29.07.2024 09:00 - Şevval BAŞTAN
The Color of the Word interview with Briony Stewart

Interview by Şevval Baştan

You are a unique artist who can both write and illustrate your books. What creative liberties does this afford you? Furthermore, when you work with other writers, how do you balance your ideas and theirs to create a cohesive final product?

When I am illustrating books that I have written, it does give me a little more time to develop the concepts for the illustrations before I begin them. I don't have to ask anybody if I want to change the text to accommodate something I want to do with the artwork. But sometimes it is also trickier because I am also having to reimagine the story I already have in my head to make sure the illustrations are also adding something of their own to the narrative.

I love the challenge of illustrating for other writers. I don't see it as balancing their ideas and mine, I see it as me trying to fully understand and appreciate their ideas and all the different things that can be drawn out of those ideas and represented visually. I think if I have understood another writer's meanings, and connected to them personally, then the final product will be cohesive.

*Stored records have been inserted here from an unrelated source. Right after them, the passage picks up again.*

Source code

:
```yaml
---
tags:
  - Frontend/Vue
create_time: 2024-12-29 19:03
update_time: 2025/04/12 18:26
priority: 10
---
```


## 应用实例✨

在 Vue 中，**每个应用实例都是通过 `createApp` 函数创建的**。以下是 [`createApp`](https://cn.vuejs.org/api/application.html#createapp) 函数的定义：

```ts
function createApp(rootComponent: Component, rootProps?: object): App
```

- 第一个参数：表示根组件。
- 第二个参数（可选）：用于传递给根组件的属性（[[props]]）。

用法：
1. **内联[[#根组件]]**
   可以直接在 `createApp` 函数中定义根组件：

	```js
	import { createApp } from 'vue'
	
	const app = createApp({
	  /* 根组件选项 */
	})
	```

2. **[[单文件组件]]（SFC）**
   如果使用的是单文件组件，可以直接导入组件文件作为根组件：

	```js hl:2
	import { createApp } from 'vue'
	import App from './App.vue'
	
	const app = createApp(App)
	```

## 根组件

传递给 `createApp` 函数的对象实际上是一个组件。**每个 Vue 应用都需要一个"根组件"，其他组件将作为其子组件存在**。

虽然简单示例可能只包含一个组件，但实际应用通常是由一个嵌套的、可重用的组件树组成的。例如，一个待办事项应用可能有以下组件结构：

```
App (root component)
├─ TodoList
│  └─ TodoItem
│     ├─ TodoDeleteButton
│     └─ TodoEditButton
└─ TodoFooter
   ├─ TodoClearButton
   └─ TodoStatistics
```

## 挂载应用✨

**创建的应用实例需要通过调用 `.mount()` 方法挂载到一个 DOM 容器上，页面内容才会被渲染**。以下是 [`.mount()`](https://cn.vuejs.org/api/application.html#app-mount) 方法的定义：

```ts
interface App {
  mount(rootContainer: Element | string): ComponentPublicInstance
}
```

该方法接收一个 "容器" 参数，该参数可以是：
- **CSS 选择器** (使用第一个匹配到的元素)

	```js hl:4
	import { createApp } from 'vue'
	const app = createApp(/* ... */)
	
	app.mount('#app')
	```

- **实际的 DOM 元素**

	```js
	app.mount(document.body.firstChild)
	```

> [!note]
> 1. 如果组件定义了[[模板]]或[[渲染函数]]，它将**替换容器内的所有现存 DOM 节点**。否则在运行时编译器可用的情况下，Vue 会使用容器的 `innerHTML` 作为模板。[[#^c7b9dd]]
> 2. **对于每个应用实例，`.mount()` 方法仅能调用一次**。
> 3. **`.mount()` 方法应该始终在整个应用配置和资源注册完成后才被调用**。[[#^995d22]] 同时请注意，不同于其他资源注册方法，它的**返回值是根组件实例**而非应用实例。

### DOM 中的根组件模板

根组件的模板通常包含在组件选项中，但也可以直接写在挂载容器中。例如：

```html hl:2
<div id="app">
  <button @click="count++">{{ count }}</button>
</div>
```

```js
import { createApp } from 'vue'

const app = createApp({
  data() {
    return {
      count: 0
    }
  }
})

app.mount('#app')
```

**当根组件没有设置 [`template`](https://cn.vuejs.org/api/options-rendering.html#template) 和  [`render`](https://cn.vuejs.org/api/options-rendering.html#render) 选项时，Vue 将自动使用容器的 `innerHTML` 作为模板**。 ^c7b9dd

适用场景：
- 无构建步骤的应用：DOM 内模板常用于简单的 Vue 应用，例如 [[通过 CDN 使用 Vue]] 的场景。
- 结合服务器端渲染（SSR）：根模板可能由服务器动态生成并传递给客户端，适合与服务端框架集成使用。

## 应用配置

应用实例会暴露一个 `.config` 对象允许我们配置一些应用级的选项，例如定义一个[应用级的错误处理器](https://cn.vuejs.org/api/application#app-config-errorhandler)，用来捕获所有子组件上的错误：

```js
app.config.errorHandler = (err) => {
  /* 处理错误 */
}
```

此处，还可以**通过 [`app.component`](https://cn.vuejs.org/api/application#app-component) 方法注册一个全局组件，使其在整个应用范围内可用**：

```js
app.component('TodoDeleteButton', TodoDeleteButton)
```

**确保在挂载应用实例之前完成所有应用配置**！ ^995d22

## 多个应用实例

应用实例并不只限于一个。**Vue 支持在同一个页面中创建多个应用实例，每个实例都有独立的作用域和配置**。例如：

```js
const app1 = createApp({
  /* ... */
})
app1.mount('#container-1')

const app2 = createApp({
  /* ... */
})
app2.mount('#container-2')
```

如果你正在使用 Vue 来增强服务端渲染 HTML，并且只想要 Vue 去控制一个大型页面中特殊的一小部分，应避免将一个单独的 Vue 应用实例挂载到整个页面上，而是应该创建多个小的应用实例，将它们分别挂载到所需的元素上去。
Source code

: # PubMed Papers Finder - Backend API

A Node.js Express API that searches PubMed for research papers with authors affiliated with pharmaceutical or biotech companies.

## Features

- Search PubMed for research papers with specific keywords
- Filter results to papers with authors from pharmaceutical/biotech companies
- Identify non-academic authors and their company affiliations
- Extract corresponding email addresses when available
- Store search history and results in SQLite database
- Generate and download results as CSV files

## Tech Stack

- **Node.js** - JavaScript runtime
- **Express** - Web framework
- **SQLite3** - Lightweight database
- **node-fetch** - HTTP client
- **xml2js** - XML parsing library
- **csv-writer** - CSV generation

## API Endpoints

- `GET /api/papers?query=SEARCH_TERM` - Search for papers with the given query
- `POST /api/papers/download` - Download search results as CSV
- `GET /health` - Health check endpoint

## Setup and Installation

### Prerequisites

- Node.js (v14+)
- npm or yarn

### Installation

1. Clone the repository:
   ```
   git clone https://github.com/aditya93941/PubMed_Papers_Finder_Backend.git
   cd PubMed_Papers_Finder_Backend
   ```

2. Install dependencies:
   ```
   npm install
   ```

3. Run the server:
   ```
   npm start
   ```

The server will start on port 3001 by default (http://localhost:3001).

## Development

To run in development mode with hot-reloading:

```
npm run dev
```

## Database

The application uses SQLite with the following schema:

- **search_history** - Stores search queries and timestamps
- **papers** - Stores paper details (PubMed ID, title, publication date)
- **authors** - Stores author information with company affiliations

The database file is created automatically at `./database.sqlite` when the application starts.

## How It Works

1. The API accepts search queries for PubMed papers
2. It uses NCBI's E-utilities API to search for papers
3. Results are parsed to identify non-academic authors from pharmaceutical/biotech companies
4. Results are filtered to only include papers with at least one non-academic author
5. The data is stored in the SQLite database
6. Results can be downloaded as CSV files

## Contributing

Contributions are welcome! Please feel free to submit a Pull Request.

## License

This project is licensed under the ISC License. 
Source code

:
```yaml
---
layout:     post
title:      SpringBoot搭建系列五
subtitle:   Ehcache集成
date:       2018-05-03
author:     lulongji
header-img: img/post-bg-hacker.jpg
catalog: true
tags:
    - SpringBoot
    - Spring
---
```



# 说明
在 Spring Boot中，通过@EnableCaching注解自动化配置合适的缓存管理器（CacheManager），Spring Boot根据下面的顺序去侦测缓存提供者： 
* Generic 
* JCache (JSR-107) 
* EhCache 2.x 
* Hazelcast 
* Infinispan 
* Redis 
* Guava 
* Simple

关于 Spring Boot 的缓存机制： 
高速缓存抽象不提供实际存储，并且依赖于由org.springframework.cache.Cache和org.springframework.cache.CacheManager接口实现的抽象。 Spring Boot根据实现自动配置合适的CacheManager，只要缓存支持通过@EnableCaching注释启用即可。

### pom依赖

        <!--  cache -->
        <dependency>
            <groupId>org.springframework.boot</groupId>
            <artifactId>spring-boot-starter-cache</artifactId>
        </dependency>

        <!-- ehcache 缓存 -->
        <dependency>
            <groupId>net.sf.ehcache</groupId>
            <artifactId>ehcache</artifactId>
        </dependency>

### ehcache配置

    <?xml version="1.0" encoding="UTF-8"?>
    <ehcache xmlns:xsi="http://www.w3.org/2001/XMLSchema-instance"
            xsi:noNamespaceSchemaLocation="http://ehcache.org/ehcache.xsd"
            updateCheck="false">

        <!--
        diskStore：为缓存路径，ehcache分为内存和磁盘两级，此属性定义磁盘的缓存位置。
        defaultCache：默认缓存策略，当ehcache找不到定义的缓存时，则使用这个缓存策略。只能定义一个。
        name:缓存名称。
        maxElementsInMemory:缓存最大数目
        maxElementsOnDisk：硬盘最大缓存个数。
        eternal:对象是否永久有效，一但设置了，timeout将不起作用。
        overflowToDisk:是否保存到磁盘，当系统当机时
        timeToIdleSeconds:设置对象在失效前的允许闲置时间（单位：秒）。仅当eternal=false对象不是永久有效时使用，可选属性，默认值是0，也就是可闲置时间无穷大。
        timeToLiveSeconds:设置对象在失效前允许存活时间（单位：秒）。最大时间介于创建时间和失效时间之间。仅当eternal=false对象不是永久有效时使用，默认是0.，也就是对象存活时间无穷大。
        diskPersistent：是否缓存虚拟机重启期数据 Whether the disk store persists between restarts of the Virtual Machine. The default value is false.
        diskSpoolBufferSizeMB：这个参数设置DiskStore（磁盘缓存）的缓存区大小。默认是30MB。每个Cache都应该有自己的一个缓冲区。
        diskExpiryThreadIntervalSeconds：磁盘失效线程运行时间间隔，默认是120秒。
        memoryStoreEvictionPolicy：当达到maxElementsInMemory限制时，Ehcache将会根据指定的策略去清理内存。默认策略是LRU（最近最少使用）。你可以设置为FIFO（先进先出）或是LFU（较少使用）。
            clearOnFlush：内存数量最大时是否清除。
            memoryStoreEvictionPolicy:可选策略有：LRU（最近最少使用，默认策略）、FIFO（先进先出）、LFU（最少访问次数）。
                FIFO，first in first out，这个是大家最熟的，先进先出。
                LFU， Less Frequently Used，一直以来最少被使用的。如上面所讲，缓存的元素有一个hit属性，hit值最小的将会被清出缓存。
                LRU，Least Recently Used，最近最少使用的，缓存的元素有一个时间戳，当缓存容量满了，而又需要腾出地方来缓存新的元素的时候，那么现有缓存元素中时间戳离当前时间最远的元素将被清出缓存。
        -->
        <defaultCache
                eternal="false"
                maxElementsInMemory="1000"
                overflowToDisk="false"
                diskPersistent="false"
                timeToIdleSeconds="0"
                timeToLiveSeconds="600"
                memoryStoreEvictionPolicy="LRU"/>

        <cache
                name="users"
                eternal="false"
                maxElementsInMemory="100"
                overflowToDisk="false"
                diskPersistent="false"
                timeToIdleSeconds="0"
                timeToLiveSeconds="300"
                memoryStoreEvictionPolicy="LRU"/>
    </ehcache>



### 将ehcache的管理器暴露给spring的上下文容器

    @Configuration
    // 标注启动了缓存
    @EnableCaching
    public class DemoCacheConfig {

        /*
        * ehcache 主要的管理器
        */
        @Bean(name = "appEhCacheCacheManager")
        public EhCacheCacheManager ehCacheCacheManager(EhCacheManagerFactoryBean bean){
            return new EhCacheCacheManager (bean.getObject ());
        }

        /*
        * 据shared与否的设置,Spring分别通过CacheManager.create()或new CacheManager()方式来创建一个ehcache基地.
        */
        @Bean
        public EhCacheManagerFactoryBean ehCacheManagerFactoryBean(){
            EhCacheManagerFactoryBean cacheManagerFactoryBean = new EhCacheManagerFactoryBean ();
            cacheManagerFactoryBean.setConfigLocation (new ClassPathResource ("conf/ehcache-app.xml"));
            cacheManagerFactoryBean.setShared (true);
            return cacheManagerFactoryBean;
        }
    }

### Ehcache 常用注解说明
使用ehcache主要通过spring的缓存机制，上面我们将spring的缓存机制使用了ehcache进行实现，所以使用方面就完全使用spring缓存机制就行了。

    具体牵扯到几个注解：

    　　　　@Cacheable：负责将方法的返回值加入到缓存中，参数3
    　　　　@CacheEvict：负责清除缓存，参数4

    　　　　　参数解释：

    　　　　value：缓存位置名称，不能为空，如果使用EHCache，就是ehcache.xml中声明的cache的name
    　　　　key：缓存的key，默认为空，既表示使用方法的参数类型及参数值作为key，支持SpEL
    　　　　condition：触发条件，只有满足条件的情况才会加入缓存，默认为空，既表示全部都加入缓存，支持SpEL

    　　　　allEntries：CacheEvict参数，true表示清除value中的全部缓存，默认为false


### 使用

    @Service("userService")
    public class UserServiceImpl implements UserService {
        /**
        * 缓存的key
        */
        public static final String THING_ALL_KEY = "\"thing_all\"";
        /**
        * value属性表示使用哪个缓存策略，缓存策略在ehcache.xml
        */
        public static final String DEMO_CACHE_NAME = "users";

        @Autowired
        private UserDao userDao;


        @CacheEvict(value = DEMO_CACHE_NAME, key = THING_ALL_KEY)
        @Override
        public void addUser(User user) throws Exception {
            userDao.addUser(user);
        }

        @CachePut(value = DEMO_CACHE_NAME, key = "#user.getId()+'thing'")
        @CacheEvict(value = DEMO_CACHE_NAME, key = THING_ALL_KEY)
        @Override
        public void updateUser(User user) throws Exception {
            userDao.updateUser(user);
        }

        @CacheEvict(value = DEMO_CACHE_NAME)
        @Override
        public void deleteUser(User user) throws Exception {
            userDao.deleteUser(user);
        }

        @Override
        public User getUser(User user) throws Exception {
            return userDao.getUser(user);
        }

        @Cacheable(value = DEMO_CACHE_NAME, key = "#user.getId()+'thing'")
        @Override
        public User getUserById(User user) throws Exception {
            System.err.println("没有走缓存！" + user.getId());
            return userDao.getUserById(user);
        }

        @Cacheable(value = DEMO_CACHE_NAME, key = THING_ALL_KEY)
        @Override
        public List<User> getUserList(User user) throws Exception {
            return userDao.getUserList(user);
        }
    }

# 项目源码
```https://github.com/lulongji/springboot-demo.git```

Do you recall your initial drawings from childhood? Have you kept them with you? This inquiry is meaningful to me because numerous artistic creations children make are discarded before they even reach adulthood. I consider each of them to be a source of inspiration. As a mother and an artist, do you hold onto your children's artwork?

I loved drawing when I was a child, and I drew a lot. My parents kept a lot of these drawings for me and now I seem to have become the keeper of them. When I look at art I made as a kid it takes me back to the time that I made them and I always remember something I had forgotten. I do keep a lot of things my kids make. My husband would like to keep everything! But I only keep 3 kinds of things: Things that are beautiful. Things that show the development of a skill, things that show who my children are, their personality and how they think at a given point in time.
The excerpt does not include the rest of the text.